**What you should do**. Reproduce exactly the lines below from the one containing "## Improvements to" through the one containing "XXII, 4, 28).", including both, and nothing else.

**Records for the task**.
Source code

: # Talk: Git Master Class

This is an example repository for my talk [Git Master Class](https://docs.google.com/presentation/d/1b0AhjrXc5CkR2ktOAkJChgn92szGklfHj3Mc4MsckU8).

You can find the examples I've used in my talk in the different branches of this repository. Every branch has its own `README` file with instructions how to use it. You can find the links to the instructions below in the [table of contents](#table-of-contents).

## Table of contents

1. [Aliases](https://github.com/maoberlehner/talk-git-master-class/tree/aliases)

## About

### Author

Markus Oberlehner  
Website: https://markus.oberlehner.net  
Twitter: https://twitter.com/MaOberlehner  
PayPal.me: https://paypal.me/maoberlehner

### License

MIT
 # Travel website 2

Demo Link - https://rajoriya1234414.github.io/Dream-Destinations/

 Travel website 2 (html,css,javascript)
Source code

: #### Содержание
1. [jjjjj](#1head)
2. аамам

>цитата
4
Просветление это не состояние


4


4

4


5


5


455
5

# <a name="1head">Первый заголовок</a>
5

...

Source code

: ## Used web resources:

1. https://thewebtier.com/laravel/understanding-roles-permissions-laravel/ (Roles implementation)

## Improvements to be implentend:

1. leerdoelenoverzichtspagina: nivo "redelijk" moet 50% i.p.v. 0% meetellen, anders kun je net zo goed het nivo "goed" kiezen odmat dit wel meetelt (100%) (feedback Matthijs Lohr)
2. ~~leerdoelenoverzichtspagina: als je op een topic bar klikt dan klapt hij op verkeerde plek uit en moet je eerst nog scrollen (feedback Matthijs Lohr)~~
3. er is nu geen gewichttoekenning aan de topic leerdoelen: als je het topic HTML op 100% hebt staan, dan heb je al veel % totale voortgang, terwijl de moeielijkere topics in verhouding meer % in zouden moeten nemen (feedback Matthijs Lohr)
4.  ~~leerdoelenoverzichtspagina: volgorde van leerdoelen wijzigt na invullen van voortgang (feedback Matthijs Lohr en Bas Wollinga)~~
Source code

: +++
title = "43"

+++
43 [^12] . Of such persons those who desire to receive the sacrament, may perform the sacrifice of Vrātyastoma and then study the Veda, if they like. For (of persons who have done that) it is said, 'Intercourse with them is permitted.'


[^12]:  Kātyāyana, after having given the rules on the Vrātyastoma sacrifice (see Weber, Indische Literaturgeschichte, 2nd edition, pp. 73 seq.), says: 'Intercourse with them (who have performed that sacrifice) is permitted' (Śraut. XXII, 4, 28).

**Answer section**.
## Improvements to be implentend:

1. leerdoelenoverzichtspagina: nivo "redelijk" moet 50% i.p.v. 0% meetellen, anders kun je net zo goed het nivo "goed" kiezen odmat dit wel meetelt (100%) (feedback Matthijs Lohr)
2. ~~leerdoelenoverzichtspagina: als je op een topic bar klikt dan klapt hij op verkeerde plek uit en moet je eerst nog scrollen (feedback Matthijs Lohr)~~
3. er is nu geen gewichttoekenning aan de topic leerdoelen: als je het topic HTML op 100% hebt staan, dan heb je al veel % totale voortgang, terwijl de moeielijkere topics in verhouding meer % in zouden moeten nemen (feedback Matthijs Lohr)
4.  ~~leerdoelenoverzichtspagina: volgorde van leerdoelen wijzigt na invullen van voortgang (feedback Matthijs Lohr en Bas Wollinga)~~
Source code

: +++
title = "43"

+++
43 [^12] . Of such persons those who desire to receive the sacrament, may perform the sacrifice of Vrātyastoma and then study the Veda, if they like. For (of persons who have done that) it is said, 'Intercourse with them is permitted.'


[^12]:  Kātyāyana, after having given the rules on the Vrātyastoma sacrifice (see Weber, Indische Literaturgeschichte, 2nd edition, pp. 73 seq.), says: 'Intercourse with them (who have performed that sacrifice) is permitted' (Śraut. XXII, 4, 28).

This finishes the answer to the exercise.